Il était d'ailleurs peu important, à en juger par ce qu'il en reste : la partie orientale, la mieux conservée, forme un demi cercle. Elle surplombe de 170 mètres le torrent dont on entend les mugissements bruyants, mais qu'on ne voit pas.
Des alignements formés de débris de maçonnerie marquent, ça et là, l'emplacement des murs des habitations annexées à la chapelle. On les suit sans peine, sous le maquis des broussailles qui les recouvre.
On remarque sur le versant nord un champ en friche, fortement incliné ; Gironi nous apprend que c'était le cimetière de la petite communauté ; quand on le cultivait à la pioche, seul instrument possible sur cette déclivité, on mettait à jour de la ferraille et des débris d'ossements ; il y a travaillé lui-même.
La tombe du col doit avoir une origine bien plus ancienne ; on trouve, du reste, des sépultures semblables au col de Campérié, à l'autre bout de la vallée d'Axat, et à d'autres passages de même nature, dans diverses contrées.
C'est à ce col de Saint-Georges que passait la voie militaire Romaine la plus directe de Narbonne à Puycerda (Espagne). Les légions de Manilius, le prédécesseur de César dans les Gaules, se dirigeaient vers la vallée du Sègre, pour pénétrer en Espagne, lorsqu'elles furent attaquées et défaites, par la confédération des Sotiates, à un point de cette route à déterminer.
Certains auteurs ont prétendu que ce peuple habitait le pays situé entre Eauze et Bazas ; d'autres le placent dans la vallée de l'Ariège. Les Commentaires du conquérant des Gaules sont le seul juge autorisé en pareille matière.
Or, il y est dit que l'armée de Manilius se rendait de Narbonne sur les bords du Sègre. Le plus court chemin n'est il pas celui qui longe la vallée de l'Aude ? Cette rivière se jette à la mer près de Narbonne et prend sa source à 3 kilomètres de celle de la rivière d'Angoustrine (bassin du Sègre).
D'autre part, César ajoute que la contrée où les Sotiates arrêtèrent, pendant vingt ans, les aigles Romaines, touche au territoire des villes de Toulouse, Carcassonne et Narbonne : finitimae his regionibus.
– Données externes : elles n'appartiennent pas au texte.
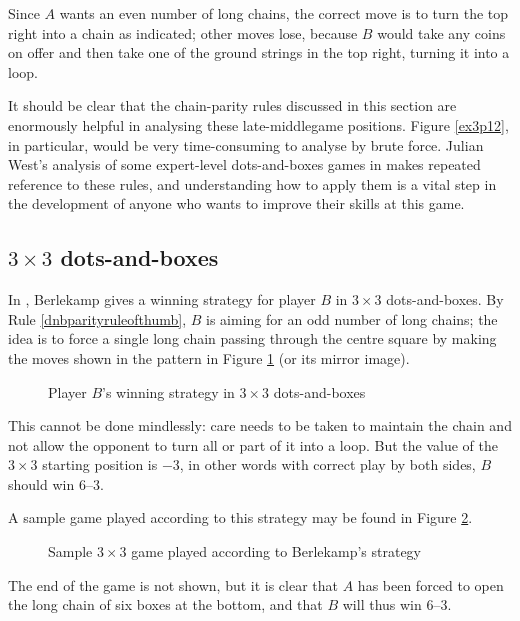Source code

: \documentclass[a4paper,twocolumn]{article}
\begin{document}
Since $A$ wants an even number of long chains, the correct move is to
turn the top right into a chain as indicated; other moves lose,
because $B$ would take any coins on offer and then take one of the
ground strings in the top right, turning it into a loop.

It should be clear that the chain-parity rules discussed in this
section are enormously helpful in analysing these late-middlegame
positions. Figure \ref{ex3p12}, in particular, would be very
time-consuming to analyse by brute force. Julian West's analysis of
some expert-level dots-and-boxes games in \cite{nochance} makes
repeated reference to these rules, and understanding how to apply them
is a vital step in the development of anyone who wants to improve
their skills at this game.

\subsection{$3 \times 3$ dots-and-boxes}

In \cite{berl}, Berlekamp gives a winning strategy for player $B$ in
$3 \times 3$ dots-and-boxes. By Rule \ref{dnbparityruleofthumb}, $B$
is aiming for an odd number of long chains; the idea is to force a
single long chain passing through the centre square by making the
moves shown in the pattern in Figure \ref{3by3strategy} (or its mirror
image).

\begin{figure}
  \centering
  \def\svgscale{0.7}
  
  \caption{Player $B$'s winning strategy in $3 \times 3$ dots-and-boxes}
  \label{3by3strategy}
\end{figure}

This cannot be done mindlessly: care needs to be taken to maintain the
chain and not allow the opponent to turn all or part of it into a
loop. But the value of the $3 \times 3$ starting position is $-3$, in
other words with correct play by both sides, $B$ should win $6$--$3$.

A sample game played according to this strategy may be found in Figure
\ref{3by3samplegame}.

\begin{figure}
  \centering
  \def\svgscale{0.5}
  
  \caption{Sample $3 \times 3$ game played according to Berlekamp's
    strategy}
  \label{3by3samplegame}
\end{figure}

The end of the game is not shown, but it is clear that $A$ has been
forced to open the long chain of six boxes at the bottom, and that $B$
will thus win 6--3.
\end{document}

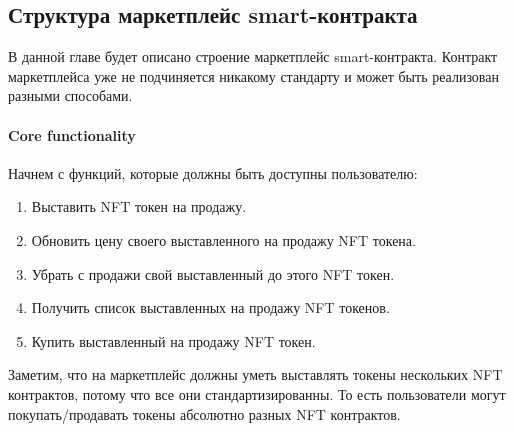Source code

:

\subsection{Структура маркетплейс smart-контракта}

В данной главе будет описано строение маркетплейс smart-контракта. Контракт маркетплейса уже не подчиняется никакому стандарту и может быть реализован разными способами.

\paragraph{Core functionality}

Начнем с функций, которые должны быть доступны пользователю:
\begin{enumerate}
    \item Выставить NFT токен на продажу.
    \item Обновить цену своего выставленного на продажу NFT токена.
    \item Убрать с продажи свой выставленный до этого NFT токен.
    \item Получить список выставленных на продажу NFT токенов.
    \item Купить выставленный на продажу NFT токен.
\end{enumerate}

Заметим, что на маркетплейс должны уметь выставлять токены нескольких NFT контрактов, потому что все они стандартизированны.
То есть пользователи могут покупать/продавать токены абсолютно разных NFT контрактов.

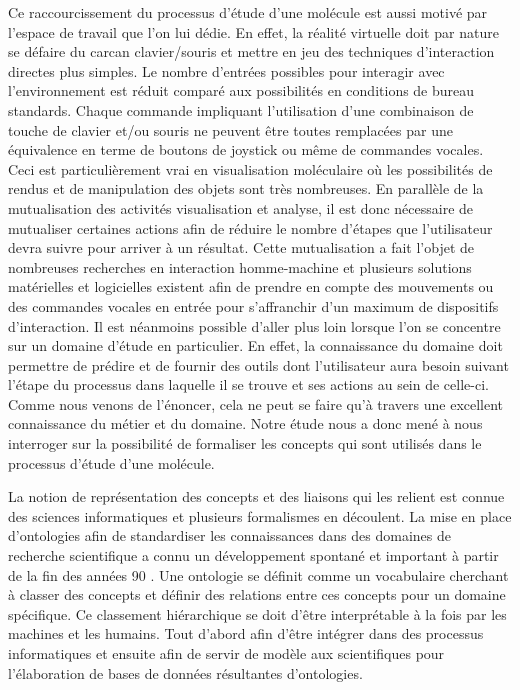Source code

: Ce raccourcissement du processus d'étude d'une molécule est aussi motivé par l'espace de travail que l'on lui dédie. En effet, la réalité virtuelle doit par nature se défaire du carcan clavier/souris et mettre en jeu des techniques d'interaction directes plus simples. Le nombre d'entrées possibles pour interagir avec l'environnement est réduit comparé aux possibilités en conditions de bureau standards. Chaque commande impliquant l'utilisation d'une combinaison de touche de clavier et/ou souris ne peuvent être toutes remplacées par une équivalence en terme de boutons de joystick ou même de commandes vocales. Ceci est particulièrement vrai en visualisation moléculaire où les possibilités de rendus et de manipulation des objets sont très nombreuses. En parallèle de la mutualisation des activités visualisation et analyse, il est donc nécessaire de mutualiser certaines actions afin de réduire le nombre d'étapes que l'utilisateur devra suivre pour arriver à un résultat. Cette mutualisation a fait l'objet de nombreuses recherches en interaction homme-machine et plusieurs solutions matérielles et logicielles existent afin de prendre en compte des mouvements ou des commandes vocales en entrée pour s'affranchir d'un maximum de dispositifs d'interaction. 
Il est néanmoins possible d'aller plus loin lorsque l'on se concentre sur un domaine d'étude en particulier. En effet, la connaissance du domaine doit permettre de prédire et de fournir des outils dont l'utilisateur aura besoin suivant l'étape du processus dans laquelle il se trouve et ses actions au sein de celle-ci. Comme nous venons de l'énoncer, cela ne peut se faire qu'à travers une excellent connaissance du métier et du domaine. Notre étude nous a donc mené à nous interroger sur la possibilité de formaliser les concepts qui sont utilisés dans le processus d'étude d'une molécule.

La notion de représentation des concepts et des liaisons qui les relient est connue des sciences informatiques et plusieurs formalismes en découlent. La mise en place d'ontologies afin de standardiser les connaissances dans des domaines de recherche scientifique a connu un développement spontané et important à partir de la fin des années 90 \cite{schulze-kremer_ontologies_2002, baker_ontology_1999}. Une ontologie se définit comme un vocabulaire cherchant à classer des concepts et définir des relations entre ces concepts pour un domaine spécifique. Ce classement hiérarchique se doit d'être interprétable à la fois par les machines et les humains. Tout d'abord afin d'être intégrer dans des processus informatiques et ensuite afin de servir de modèle aux scientifiques pour l'élaboration de bases de données résultantes d'ontologies.

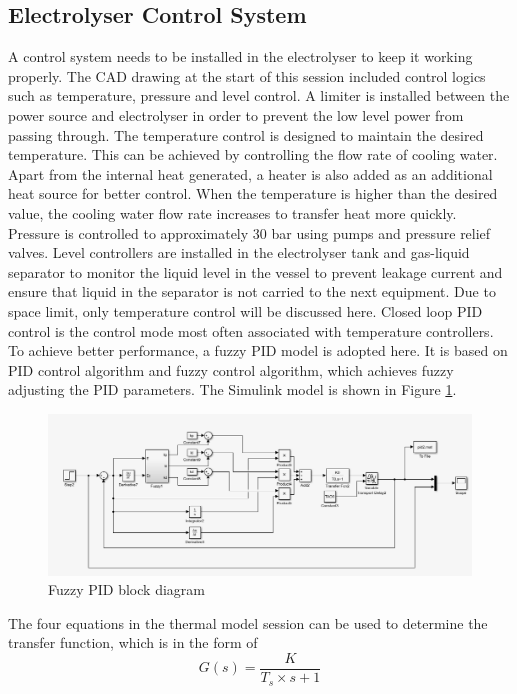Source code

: \documentclass[11pt, a4paper]{article}
\begin{document}
\subsection{Electrolyser Control System}
A control system needs to be installed in the electrolyser to keep it working properly. The CAD drawing at the start of this session included control logics such as temperature, pressure and level control.  A limiter is installed between the power source and electrolyser in order to prevent the low level power from passing through. The temperature control is designed to maintain the desired temperature. This can be achieved by controlling the flow rate of cooling water. Apart from the internal heat generated, a heater is also added as an additional heat source for better control. When the temperature is higher than the desired value, the cooling water flow rate increases to transfer heat more quickly.  Pressure is controlled to approximately 30 bar using pumps and pressure relief valves. Level controllers are installed in the electrolyser tank and gas-liquid separator to monitor the liquid level in the vessel to prevent leakage current and ensure that liquid in the separator is not carried to the next equipment. Due to space limit, only temperature control will be discussed here. Closed loop PID control is the control mode most often associated with temperature controllers.\cite{control} To achieve better performance, a fuzzy PID model is adopted here. It is based on PID control algorithm and fuzzy control algorithm, which achieves fuzzy adjusting the PID parameters.\cite{fuzzy} The Simulink model is shown in Figure \ref{fig:pid}. 
\begin{figure}[H]
\includegraphics[with=10cm]{fuzzypid.png}
\caption{Fuzzy PID block diagram}
\label{fig:pid}
\end{figure}
The four equations in the thermal model session can be used to determine the transfer function, which is in the form of 
\begin{equation}
G(s) = \frac{K}{T_s\times s +1} 
\end{equation}
\end{document}
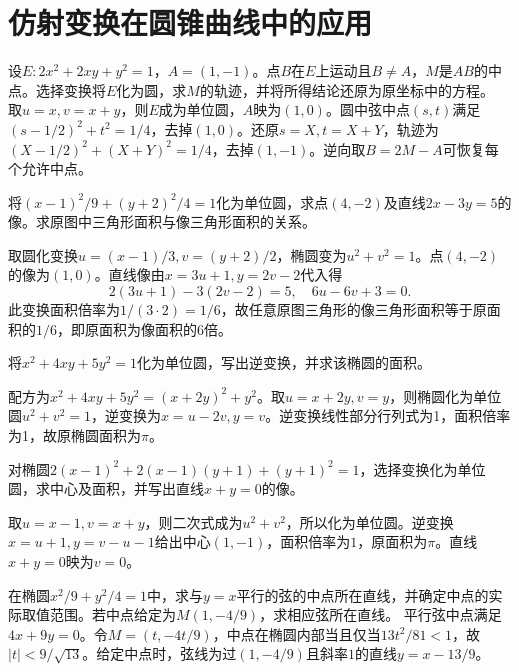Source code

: \par\addvspace{12pt}

\section{仿射变换在圆锥曲线中的应用}

设\(E:2x^2+2xy+y^2=1\)，\(A=(1,-1)\)。点\(B\)在\(E\)上运动且\(B\ne A\)，\(M\)是\(AB\)的中点。选择变换将\(E\)化为圆，求\(M\)的轨迹，并将所得结论还原为原坐标中的方程。
\solutionanswer
取\(u=x,v=x+y\)，则\(E\)成为单位圆，\(A\)映为\((1,0)\)。圆中弦中点\((s,t)\)满足\((s-1/2)^2+t^2=1/4\)，去掉\((1,0)\)。还原\(s=X,t=X+Y\)，轨迹为\((X-1/2)^2+(X+Y)^2=1/4\)，去掉\((1,-1)\)。逆向取\(B=2M-A\)可恢复每个允许中点。


将\((x-1)^2/9+(y+2)^2/4=1\)化为单位圆，求点\((4,-2)\)及直线\(2x-3y=5\)的像。求原图中三角形面积与像三角形面积的关系。
\par
\solutionanswer
取圆化变换\(u=(x-1)/3,v=(y+2)/2\)，椭圆变为\(u^2+v^2=1\)。点\((4,-2)\)的像为\((1,0)\)。直线像由\(x=3u+1,y=2v-2\)代入得
\[2(3u+1)-3(2v-2)=5,\quad 6u-6v+3=0.\]
此变换面积倍率为\(1/(3\cdot2)=1/6\)，故任意原图三角形的像三角形面积等于原面积的\(1/6\)，即原面积为像面积的6倍。


将\(x^2+4xy+5y^2=1\)化为单位圆，写出逆变换，并求该椭圆的面积。
\par
\solutionanswer
配方为\(x^2+4xy+5y^2=(x+2y)^2+y^2\)。取\(u=x+2y,v=y\)，则椭圆化为单位圆\(u^2+v^2=1\)，逆变换为\(x=u-2v,y=v\)。逆变换线性部分行列式为1，面积倍率为1，故原椭圆面积为\(\pi\)。


对椭圆\(2(x-1)^2+2(x-1)(y+1)+(y+1)^2=1\)，选择变换化为单位圆，求中心及面积，并写出直线\(x+y=0\)的像。
\par
\solutionanswer
取\(u=x-1,v=x+y\)，则二次式成为\(u^2+v^2\)，所以化为单位圆。逆变换\(x=u+1,y=v-u-1\)给出中心\((1,-1)\)，面积倍率为\(1\)，原面积为\(\pi\)。直线\(x+y=0\)映为\(v=0\)。


在椭圆\(x^2/9+y^2/4=1\)中，求与\(y=x\)平行的弦的中点所在直线，并确定中点的实际取值范围。若中点给定为\(M(1,-4/9)\)，求相应弦所在直线。
\solutionanswer
平行弦中点满足\(4x+9y=0\)。令\(M=(t,-4t/9)\)，中点在椭圆内部当且仅当\(13t^2/81<1\)，故\(|t|<9/\sqrt{13}\)。给定中点时，弦线为过\((1,-4/9)\)且斜率\(1\)的直线\(y=x-13/9\)。


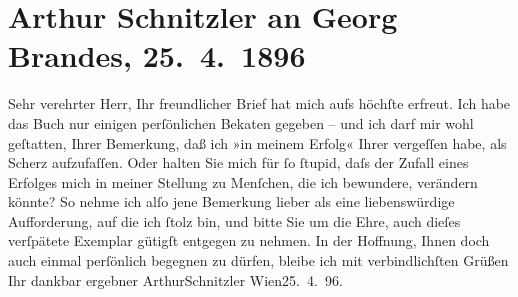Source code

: 

         
         \newcommand{\erwaehntePersonen}{Personen: Georg Brandes}
         \newcommand{\erwaehnteInstitutionen}{}
         \newcommand{\erwaehnteOrte}{Orte: Wien}
         \newcommand{\erwaehnteWerke}{Werke: Liebelei. Schauspiel in drei Akten}
               \section[Arthur Schnitzler an Georg Brandes, 25. 4. 1896]{ Arthur Schnitzler an Georg Brandes, 25. 4. 1896}\nopagebreak{}\rehead{ }\begin{ledgroupsized}[t]{13cm}\normalsize\beginnumbering \toendnotes[C]{\smallbreak\pagebreak[2]} 
\toendnotes[C]{\smallbreak}\pstart\center{}{\pb}Sehr verehrter Herr,\pend\pstart
           Ihr freundlicher Brief hat mich aufs höchſte erfreut. Ich habe das Buch nur einigen perſönlichen Beka{\geminationn}ten gegeben – und ich darf mir wohl geſtatten,
                    Ihrer Bemerkung, daß ich »in meinem Erfolg« Ihrer vergeſſen habe, als Scherz
                    aufzufaſſen. {\pb}Oder halten Sie mich für ſo
                    ſtupid, daſs der Zufall eines Erfolges mich in meiner Stellung zu Menſchen, die
                    ich bewundere, verändern könnte? So nehme ich alſo jene Bemerkung lieber als
                    eine liebenswürdige Aufforderung, auf die ich ſtolz bin, und bitte Sie um die
                    Ehre, auch dieſes verſpätete Exemplar
                    gütigſt entgegen zu nehmen.\pend
           \pstart {\pb}In der Hoffnung, Ihnen doch auch einmal
                    perſönlich begegnen zu dürfen, bleibe ich mit verbindlichſten Grüßen Ihr dankbar
                    ergebner \spacefill\mbox{ArthurSchnitzler}\pend{}\pstart
           Wien25. 4. 96.\pend
           
         
         \endnumbering{}\end{ledgroupsized}  \newcommand{\dateiname}{L00542}\newcommand{\titel}{Arthur Schnitzler an Georg Brandes, 25. 4. 1896}\newcommand{\editorInnen}{Martin Anton Müller und Gerd-Hermann Susen}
I1 vante leur cavalerie : equitaluque quo plurimum valebant.
Les plateaux de la haute vallée de l'Aude satisfont à ces deux conditions (Pays de Sault, Donezan, Capcir, Cerdagne).
Ils forment le sommet du triangle, à peu près isocèle, dont la base est arrêtée aux points extrêmes de Toulouse et de Narbonne, en passant par Carcassonne.
C'est, en outre, une contrée d'élevage de chevaux. La race de la Cerdagne jouit toujours d'une haute réputation.
On voit encore de beaux restes de la voie Romaine à 2 kilomètres en amont du col de Saint-Georges, avant d'entrer sur le territoire du Clat. Cette route, dite des cols ou des plateaux, suivait la vallée, par Gesse, jusqu'à Usson ; elle montait ensuite à Rouze, au Pla, à Quérigut (Ariège), au col des Ares (1600 m), descendait à Fourmiguières (Pyrénées Orientales), franchissait le col de Castillou (1716 m) et entrait, après Montlouis, dans la vallée du Sègre, au col de la Perche (1.622m.).
Quelques points étaient fortifiés : on voit encore des restes de ces postes sur son parcours, notamment à Fourmiguières, Usson, Gesse, Nentillas (commune du Clat), Axat, St-Martin-Lys. Le col de Saint-Georges était facile à défendre : son importance justifiait l'établissement d'un poste militaire au point culminant, où sont situées les ruines.
Quoiqu'il en soit, les habitants de ce fort, ermitage ou petit couvent, ne pouvaient être bien nombreux, à en juger par l'emplacement des débris. C'est la grotte qui a été, certainement, l'abri naturel du premier occupant de ce point élevé, l'homme préhistorique.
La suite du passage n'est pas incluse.